[Opening Given data section]

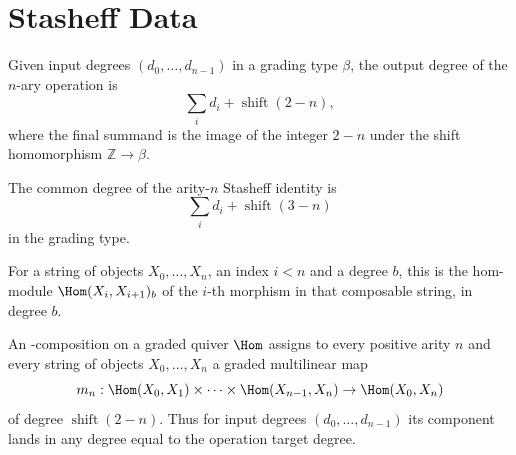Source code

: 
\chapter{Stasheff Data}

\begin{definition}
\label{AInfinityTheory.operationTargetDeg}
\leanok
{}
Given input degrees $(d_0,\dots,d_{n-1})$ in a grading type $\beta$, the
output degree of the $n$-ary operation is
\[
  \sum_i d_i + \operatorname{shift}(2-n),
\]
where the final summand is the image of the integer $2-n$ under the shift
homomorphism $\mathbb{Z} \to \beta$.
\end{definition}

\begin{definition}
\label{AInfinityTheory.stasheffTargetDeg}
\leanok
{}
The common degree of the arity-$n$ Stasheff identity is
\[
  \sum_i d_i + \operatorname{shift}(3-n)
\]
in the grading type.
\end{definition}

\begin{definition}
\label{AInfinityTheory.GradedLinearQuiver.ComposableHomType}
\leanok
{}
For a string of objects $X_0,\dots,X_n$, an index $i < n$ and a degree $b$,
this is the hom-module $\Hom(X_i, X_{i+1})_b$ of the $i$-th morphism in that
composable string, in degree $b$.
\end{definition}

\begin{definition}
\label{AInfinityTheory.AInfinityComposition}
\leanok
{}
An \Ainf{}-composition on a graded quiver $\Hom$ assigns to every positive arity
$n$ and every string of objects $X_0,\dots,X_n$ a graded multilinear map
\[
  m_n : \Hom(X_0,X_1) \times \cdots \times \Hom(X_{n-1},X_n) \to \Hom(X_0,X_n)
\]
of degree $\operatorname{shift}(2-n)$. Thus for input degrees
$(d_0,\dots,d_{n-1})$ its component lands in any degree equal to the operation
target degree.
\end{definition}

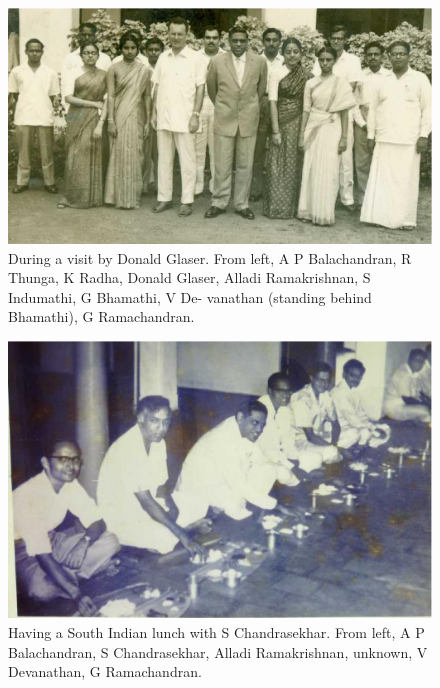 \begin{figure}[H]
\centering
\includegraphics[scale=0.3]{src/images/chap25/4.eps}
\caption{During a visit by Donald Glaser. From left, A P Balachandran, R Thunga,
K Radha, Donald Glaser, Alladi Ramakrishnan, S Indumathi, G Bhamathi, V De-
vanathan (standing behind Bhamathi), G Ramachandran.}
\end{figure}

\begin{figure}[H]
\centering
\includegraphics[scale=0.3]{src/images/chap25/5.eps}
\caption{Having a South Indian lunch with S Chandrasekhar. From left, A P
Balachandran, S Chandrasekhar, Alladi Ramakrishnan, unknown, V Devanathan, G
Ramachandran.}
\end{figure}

[Closing Given data section]

◆ **Problem to solve**:
Whatever lies between the first line of the data and the line holding "where the final", inclusive, should be repeated exactly, apart from the pictures.

◆ **Reply**:
Source code

: 
\chapter{Stasheff Data}

\begin{definition}
\label{AInfinityTheory.operationTargetDeg}
\leanok
{}
Given input degrees $(d_0,\dots,d_{n-1})$ in a grading type $\beta$, the
output degree of the $n$-ary operation is
\[
  \sum_i d_i + \operatorname{shift}(2-n),
\]
where the final summand is the image of the integer $2-n$ under the shift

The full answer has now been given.